● Available records:
——

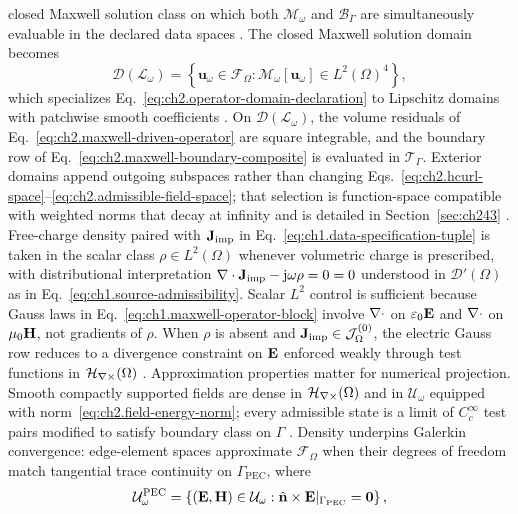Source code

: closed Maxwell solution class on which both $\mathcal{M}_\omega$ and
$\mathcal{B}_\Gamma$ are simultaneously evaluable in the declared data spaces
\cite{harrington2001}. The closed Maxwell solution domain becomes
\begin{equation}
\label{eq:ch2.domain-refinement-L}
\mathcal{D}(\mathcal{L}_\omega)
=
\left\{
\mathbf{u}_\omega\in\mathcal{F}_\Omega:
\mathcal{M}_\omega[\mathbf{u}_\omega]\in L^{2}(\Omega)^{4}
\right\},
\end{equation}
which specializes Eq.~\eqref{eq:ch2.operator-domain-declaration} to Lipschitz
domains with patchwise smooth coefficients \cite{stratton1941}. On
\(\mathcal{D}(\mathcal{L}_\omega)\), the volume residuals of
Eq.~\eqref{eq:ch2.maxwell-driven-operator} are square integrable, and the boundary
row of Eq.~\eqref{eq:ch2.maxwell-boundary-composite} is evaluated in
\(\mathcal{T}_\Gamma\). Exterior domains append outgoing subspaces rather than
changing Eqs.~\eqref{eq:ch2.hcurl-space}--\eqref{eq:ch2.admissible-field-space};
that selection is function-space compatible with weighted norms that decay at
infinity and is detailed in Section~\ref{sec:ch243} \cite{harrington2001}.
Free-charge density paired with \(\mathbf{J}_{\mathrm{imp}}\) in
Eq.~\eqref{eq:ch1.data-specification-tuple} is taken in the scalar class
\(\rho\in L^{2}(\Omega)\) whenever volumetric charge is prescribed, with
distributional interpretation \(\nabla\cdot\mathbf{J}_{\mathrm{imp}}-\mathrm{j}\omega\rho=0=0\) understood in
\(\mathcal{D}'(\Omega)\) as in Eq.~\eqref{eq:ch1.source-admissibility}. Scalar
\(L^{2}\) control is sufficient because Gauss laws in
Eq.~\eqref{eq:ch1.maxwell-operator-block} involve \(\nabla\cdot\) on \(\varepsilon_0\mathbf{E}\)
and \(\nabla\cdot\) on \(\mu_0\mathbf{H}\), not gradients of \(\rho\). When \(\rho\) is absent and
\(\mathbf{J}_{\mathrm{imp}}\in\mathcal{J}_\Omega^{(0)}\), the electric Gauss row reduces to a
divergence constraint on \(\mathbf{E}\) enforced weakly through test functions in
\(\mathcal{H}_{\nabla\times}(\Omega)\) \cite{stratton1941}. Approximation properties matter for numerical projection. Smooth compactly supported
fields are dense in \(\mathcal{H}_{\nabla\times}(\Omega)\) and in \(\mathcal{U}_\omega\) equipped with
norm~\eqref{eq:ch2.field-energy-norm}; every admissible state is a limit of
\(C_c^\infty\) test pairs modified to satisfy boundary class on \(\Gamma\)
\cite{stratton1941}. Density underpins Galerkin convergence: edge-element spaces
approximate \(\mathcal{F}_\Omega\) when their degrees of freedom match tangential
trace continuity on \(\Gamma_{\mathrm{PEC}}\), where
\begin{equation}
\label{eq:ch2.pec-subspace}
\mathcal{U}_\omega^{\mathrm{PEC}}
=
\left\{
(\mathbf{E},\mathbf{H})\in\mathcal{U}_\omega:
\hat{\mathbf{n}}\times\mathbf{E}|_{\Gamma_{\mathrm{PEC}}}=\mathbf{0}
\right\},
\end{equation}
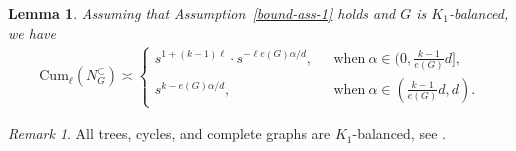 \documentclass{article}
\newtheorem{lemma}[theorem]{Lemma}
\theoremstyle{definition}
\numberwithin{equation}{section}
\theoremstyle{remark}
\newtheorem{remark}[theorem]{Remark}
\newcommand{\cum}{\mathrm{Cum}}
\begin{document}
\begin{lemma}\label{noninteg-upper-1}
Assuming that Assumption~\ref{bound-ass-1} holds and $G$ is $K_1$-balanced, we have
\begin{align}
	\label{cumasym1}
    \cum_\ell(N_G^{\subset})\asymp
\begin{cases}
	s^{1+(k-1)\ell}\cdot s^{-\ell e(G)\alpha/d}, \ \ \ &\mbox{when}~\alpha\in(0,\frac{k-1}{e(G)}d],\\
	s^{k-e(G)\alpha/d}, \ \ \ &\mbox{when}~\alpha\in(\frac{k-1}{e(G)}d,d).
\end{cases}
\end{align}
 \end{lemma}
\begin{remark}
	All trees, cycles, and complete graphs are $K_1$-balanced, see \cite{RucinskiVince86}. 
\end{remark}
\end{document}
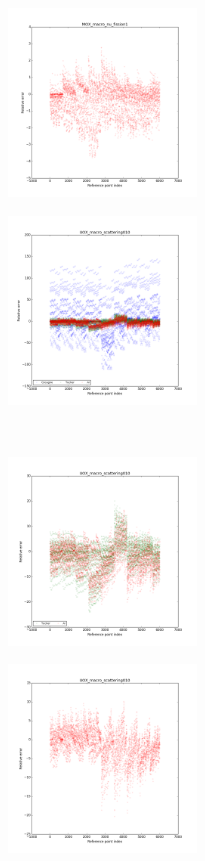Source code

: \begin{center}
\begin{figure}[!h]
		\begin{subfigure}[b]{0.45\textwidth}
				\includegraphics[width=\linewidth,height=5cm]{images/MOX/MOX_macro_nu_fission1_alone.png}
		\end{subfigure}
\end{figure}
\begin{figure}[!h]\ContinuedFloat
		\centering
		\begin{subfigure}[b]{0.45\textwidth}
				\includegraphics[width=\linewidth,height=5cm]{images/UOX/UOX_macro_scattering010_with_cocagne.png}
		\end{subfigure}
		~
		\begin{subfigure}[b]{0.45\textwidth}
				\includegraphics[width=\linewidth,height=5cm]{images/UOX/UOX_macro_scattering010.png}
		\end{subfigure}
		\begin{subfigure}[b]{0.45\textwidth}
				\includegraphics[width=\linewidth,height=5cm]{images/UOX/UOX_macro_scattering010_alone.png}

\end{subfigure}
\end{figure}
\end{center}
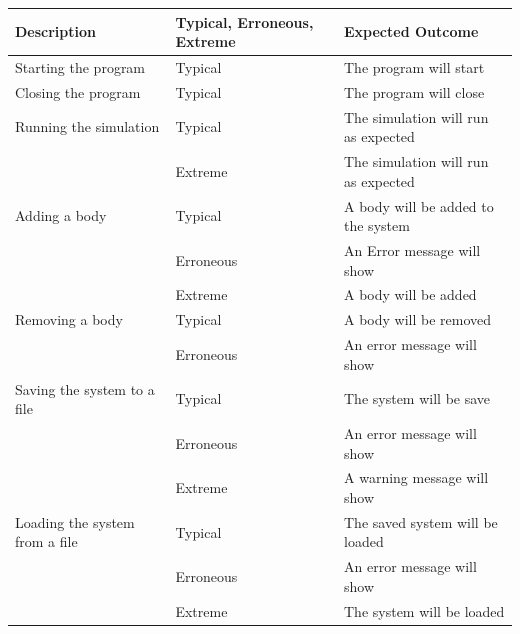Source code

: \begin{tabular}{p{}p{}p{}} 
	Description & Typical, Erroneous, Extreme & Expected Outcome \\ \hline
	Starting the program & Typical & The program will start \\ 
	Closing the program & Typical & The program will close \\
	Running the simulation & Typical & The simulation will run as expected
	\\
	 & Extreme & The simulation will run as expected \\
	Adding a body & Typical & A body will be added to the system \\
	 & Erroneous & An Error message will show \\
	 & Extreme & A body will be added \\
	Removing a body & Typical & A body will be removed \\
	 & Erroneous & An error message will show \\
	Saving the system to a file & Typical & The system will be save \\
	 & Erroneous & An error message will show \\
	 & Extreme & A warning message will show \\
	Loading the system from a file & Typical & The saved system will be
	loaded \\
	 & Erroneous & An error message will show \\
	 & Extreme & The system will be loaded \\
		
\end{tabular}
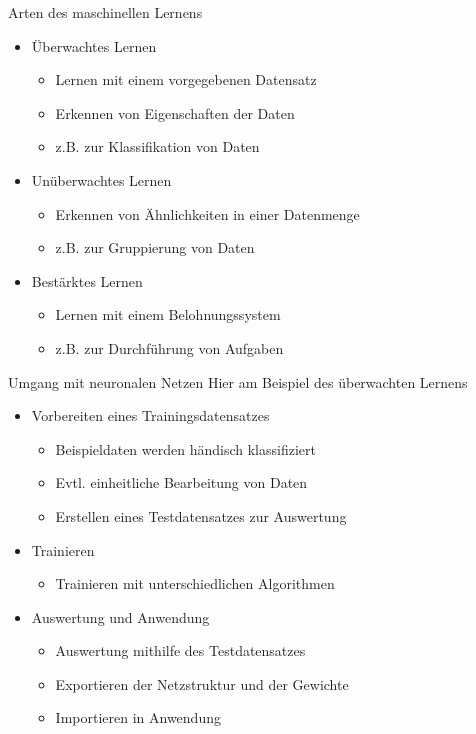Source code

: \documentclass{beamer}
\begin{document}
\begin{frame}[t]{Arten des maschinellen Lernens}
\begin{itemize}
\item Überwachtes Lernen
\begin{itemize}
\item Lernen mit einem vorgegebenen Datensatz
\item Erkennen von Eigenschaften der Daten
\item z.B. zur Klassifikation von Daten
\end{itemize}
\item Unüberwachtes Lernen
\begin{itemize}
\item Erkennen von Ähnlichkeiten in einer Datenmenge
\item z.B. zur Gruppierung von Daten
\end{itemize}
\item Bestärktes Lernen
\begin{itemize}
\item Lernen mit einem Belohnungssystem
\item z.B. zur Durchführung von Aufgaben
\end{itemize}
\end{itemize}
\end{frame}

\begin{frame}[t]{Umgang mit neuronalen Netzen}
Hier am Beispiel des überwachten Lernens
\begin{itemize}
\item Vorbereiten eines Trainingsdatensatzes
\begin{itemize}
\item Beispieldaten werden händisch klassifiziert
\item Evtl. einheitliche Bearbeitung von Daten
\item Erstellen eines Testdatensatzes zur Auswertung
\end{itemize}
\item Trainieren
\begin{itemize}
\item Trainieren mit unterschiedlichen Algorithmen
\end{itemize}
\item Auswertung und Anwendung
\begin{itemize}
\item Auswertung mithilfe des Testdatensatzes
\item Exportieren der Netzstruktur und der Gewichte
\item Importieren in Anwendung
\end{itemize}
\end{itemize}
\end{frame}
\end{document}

——

● Exercise prompt:
Every line of the material above that contains "body" should be counted; give the total only.

● Response box:
3